While rules about face masks and gathering numbers have relaxed in most parts of the country, Australians are being urged not to embrace friends and extended family while celebrating Christmas.
On Wednesday, Health Minister Greg Hunt pleaded with people not to fall into old habits while the threat of coronavirus remains.
“Maintain the distancing habits, whether it’s the hand hygiene, whether it’s the cough, whether it’s not handshaking yet, not hugging people from your household,” he told reporters in Canberra.
“I know they’re slightly counterintuitive and they’re contrary to our nature but these are the things that have kept us safe this year.”
Mr Hunt acknowledged it would be difficult to cut back physical contact.
“Being in a room together, being opposite each other at the table, maintaining the physical touch for the household but not for others, that’s still the medical advice,” he said.
“The Australian public gets it and the more we can observe, the better we are at being able to protect.”
Cruise ban extended
Australians itching to board a cruise ship will also be disappointed after the federal government extended a long-running ban for another three months.
The ban on domestic and international cruises was due to be lifted next week but will now remain until at least mid-March.
Limitations on outbound international air travel will also be extended.
Cruise ships have been banned since the Ruby Princess disaster in NSW, which saw almost 900 infections and 28 deaths.

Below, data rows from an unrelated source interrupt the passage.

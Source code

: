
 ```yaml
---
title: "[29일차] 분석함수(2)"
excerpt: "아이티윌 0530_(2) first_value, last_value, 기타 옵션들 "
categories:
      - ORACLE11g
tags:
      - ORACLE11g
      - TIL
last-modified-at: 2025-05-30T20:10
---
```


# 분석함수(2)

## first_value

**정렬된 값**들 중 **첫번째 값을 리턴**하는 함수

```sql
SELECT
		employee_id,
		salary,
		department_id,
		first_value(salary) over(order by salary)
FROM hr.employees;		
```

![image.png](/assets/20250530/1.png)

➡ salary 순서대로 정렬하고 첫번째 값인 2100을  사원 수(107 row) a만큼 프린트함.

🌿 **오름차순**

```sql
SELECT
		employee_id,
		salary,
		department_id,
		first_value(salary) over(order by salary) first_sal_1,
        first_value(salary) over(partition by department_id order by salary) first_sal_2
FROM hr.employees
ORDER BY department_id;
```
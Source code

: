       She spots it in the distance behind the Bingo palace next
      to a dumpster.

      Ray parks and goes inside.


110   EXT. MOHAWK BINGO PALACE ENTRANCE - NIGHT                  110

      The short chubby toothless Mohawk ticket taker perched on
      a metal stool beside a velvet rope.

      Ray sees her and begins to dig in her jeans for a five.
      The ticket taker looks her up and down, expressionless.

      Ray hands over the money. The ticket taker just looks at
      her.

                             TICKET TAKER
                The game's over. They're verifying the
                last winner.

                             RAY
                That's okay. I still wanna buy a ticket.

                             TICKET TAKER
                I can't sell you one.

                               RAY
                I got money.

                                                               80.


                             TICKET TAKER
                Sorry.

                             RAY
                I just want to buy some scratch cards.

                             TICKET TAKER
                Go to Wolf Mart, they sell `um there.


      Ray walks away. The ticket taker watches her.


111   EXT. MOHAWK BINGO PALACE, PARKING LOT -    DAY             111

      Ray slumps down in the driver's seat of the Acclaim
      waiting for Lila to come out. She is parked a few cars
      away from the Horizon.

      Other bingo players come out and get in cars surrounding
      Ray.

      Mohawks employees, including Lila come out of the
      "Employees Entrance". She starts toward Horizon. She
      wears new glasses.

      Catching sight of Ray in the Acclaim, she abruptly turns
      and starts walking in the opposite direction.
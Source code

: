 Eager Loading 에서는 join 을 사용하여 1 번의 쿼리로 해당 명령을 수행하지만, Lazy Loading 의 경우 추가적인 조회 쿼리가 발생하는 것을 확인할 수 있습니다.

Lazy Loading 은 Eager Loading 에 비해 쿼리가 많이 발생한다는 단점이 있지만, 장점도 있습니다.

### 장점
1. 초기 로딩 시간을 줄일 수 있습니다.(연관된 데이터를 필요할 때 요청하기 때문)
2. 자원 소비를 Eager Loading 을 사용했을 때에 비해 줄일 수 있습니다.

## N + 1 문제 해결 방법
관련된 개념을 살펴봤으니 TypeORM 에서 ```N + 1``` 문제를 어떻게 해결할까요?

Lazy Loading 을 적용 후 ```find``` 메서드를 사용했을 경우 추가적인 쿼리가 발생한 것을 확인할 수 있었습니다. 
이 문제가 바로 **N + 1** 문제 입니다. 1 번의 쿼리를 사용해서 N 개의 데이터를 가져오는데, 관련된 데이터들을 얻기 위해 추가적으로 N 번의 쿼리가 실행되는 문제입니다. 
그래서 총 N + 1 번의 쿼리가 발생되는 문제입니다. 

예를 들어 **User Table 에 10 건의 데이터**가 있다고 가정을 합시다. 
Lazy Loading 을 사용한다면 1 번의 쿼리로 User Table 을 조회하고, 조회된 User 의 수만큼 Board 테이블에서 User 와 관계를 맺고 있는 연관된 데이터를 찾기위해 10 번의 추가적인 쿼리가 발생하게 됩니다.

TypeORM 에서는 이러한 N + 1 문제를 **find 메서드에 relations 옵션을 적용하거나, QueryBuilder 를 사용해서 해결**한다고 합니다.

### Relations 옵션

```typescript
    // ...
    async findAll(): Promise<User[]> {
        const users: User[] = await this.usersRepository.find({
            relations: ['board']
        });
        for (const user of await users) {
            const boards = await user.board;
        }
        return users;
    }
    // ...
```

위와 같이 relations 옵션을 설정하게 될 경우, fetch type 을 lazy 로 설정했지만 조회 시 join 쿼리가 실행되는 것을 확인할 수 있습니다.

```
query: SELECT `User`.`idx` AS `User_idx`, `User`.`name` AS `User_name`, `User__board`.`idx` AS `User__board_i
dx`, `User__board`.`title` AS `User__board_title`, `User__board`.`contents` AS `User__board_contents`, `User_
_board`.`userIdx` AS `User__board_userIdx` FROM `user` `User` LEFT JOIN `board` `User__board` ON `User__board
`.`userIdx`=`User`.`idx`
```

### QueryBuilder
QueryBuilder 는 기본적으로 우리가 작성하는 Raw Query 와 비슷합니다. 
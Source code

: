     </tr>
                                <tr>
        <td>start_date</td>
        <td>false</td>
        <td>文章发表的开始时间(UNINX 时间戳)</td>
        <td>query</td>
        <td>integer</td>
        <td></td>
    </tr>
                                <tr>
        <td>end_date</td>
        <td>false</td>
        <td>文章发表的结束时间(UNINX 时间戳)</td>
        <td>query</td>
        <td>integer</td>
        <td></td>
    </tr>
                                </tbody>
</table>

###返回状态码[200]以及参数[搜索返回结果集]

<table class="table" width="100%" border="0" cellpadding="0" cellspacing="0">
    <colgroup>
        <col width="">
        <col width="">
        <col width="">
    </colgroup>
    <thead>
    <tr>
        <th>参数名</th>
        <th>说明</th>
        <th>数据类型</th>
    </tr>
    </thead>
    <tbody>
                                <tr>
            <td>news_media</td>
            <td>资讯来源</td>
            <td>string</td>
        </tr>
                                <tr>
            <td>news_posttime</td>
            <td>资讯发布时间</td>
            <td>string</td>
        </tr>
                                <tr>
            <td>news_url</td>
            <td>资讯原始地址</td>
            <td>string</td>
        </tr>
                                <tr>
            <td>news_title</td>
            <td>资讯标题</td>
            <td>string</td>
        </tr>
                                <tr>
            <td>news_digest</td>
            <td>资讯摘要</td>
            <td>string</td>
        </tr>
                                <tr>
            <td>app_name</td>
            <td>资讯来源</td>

The battered, billion-dollar cruise industry and travel sector will be bitter about the extension.
But while Australia’s streak of no community transmissions continues, there are still new infections being recorded in hotel quarantine.
“What that says is the international world remains a challenging and dangerous environment,” Mr Hunt said.
“The risks abroad are enormous and if we don’t maintain these important protections, then we won’t be protecting Australians.”
Acting Chief Medical Officer Paul Kelly, who recommended the emergency biosecurity powers be extended, said the health advice was not given lightly.
“We weighed up all of the issues, particularly the ongoing situation internationally, and the sort of risks that could come to Australia if we relaxed at this point,” Professor Kelly said.
Mr Hunt said Australia would not be fully safe until the international community was also, stressing the importance of the country’s vaccine program.
He expects Australia’s national vaccine rollout to begin in March.